(Dataset entries)
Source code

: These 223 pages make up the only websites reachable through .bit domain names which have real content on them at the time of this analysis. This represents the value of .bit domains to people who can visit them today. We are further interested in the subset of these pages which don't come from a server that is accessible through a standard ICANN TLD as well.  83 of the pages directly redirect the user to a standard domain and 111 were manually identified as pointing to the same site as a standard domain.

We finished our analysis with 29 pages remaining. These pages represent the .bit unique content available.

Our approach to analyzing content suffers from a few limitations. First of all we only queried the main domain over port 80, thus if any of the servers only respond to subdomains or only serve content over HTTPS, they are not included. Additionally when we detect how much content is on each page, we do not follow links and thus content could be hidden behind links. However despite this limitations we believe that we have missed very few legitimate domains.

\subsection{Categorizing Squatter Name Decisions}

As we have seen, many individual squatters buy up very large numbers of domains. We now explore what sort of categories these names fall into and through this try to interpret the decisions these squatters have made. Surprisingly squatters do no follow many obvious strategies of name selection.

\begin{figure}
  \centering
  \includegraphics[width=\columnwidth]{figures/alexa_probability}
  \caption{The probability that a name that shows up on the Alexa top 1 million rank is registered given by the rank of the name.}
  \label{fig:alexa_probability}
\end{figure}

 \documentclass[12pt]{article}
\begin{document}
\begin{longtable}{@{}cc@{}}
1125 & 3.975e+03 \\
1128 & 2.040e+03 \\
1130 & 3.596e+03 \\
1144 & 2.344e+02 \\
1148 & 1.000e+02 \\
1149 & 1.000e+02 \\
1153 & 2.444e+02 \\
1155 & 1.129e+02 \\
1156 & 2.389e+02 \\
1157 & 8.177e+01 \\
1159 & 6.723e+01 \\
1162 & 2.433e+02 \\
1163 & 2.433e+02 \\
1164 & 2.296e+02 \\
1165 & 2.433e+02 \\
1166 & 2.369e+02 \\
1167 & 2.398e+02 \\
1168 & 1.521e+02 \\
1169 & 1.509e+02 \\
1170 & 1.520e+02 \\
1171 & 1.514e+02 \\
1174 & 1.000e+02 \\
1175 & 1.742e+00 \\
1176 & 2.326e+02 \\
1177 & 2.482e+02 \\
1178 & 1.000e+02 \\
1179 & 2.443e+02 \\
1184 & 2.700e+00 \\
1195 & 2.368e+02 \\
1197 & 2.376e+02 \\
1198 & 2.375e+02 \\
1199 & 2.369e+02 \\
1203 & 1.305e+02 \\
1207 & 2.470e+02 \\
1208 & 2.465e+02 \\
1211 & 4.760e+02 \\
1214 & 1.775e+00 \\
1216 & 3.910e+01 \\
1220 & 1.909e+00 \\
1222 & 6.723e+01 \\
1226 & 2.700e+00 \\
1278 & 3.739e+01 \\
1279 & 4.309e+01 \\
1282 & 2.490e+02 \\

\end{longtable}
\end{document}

• EXERCISE REQUIREMENTS
Once you have read the records above, output each of them verbatim.

• REPLY TO THE TASK
Source code

: These 223 pages make up the only websites reachable through .bit domain names which have real content on them at the time of this analysis. This represents the value of .bit domains to people who can visit them today. We are further interested in the subset of these pages which don't come from a server that is accessible through a standard ICANN TLD as well.  83 of the pages directly redirect the user to a standard domain and 111 were manually identified as pointing to the same site as a standard domain.

We finished our analysis with 29 pages remaining. These pages represent the .bit unique content available.

Our approach to analyzing content suffers from a few limitations. First of all we only queried the main domain over port 80, thus if any of the servers only respond to subdomains or only serve content over HTTPS, they are not included. Additionally when we detect how much content is on each page, we do not follow links and thus content could be hidden behind links. However despite this limitations we believe that we have missed very few legitimate domains.

\subsection{Categorizing Squatter Name Decisions}

As we have seen, many individual squatters buy up very large numbers of domains. We now explore what sort of categories these names fall into and through this try to interpret the decisions these squatters have made. Surprisingly squatters do no follow many obvious strategies of name selection.

\begin{figure}
  \centering
  \includegraphics[width=\columnwidth]{figures/alexa_probability}
  \caption{The probability that a name that shows up on the Alexa top 1 million rank is registered given by the rank of the name.}
  \label{fig:alexa_probability}
\end{figure}

 \documentclass[12pt]{article}
\begin{document}
\begin{longtable}{@{}cc@{}}
1125 & 3.975e+03 \\
1128 & 2.040e+03 \\
1130 & 3.596e+03 \\
1144 & 2.344e+02 \\
1148 & 1.000e+02 \\
1149 & 1.000e+02 \\
1153 & 2.444e+02 \\
1155 & 1.129e+02 \\
1156 & 2.389e+02 \\
1157 & 8.177e+01 \\
1159 & 6.723e+01 \\
1162 & 2.433e+02 \\
1163 & 2.433e+02 \\
1164 & 2.296e+02 \\
1165 & 2.433e+02 \\
1166 & 2.369e+02 \\
1167 & 2.398e+02 \\
1168 & 1.521e+02 \\
1169 & 1.509e+02 \\
1170 & 1.520e+02 \\
1171 & 1.514e+02 \\
1174 & 1.000e+02 \\
1175 & 1.742e+00 \\
1176 & 2.326e+02 \\
1177 & 2.482e+02 \\
1178 & 1.000e+02 \\
1179 & 2.443e+02 \\
1184 & 2.700e+00 \\
1195 & 2.368e+02 \\
1197 & 2.376e+02 \\
1198 & 2.375e+02 \\
1199 & 2.369e+02 \\
1203 & 1.305e+02 \\
1207 & 2.470e+02 \\
1208 & 2.465e+02 \\
1211 & 4.760e+02 \\
1214 & 1.775e+00 \\
1216 & 3.910e+01 \\
1220 & 1.909e+00 \\
1222 & 6.723e+01 \\
1226 & 2.700e+00 \\
1278 & 3.739e+01 \\
1279 & 4.309e+01 \\
1282 & 2.490e+02 \\

\end{longtable}
\end{document}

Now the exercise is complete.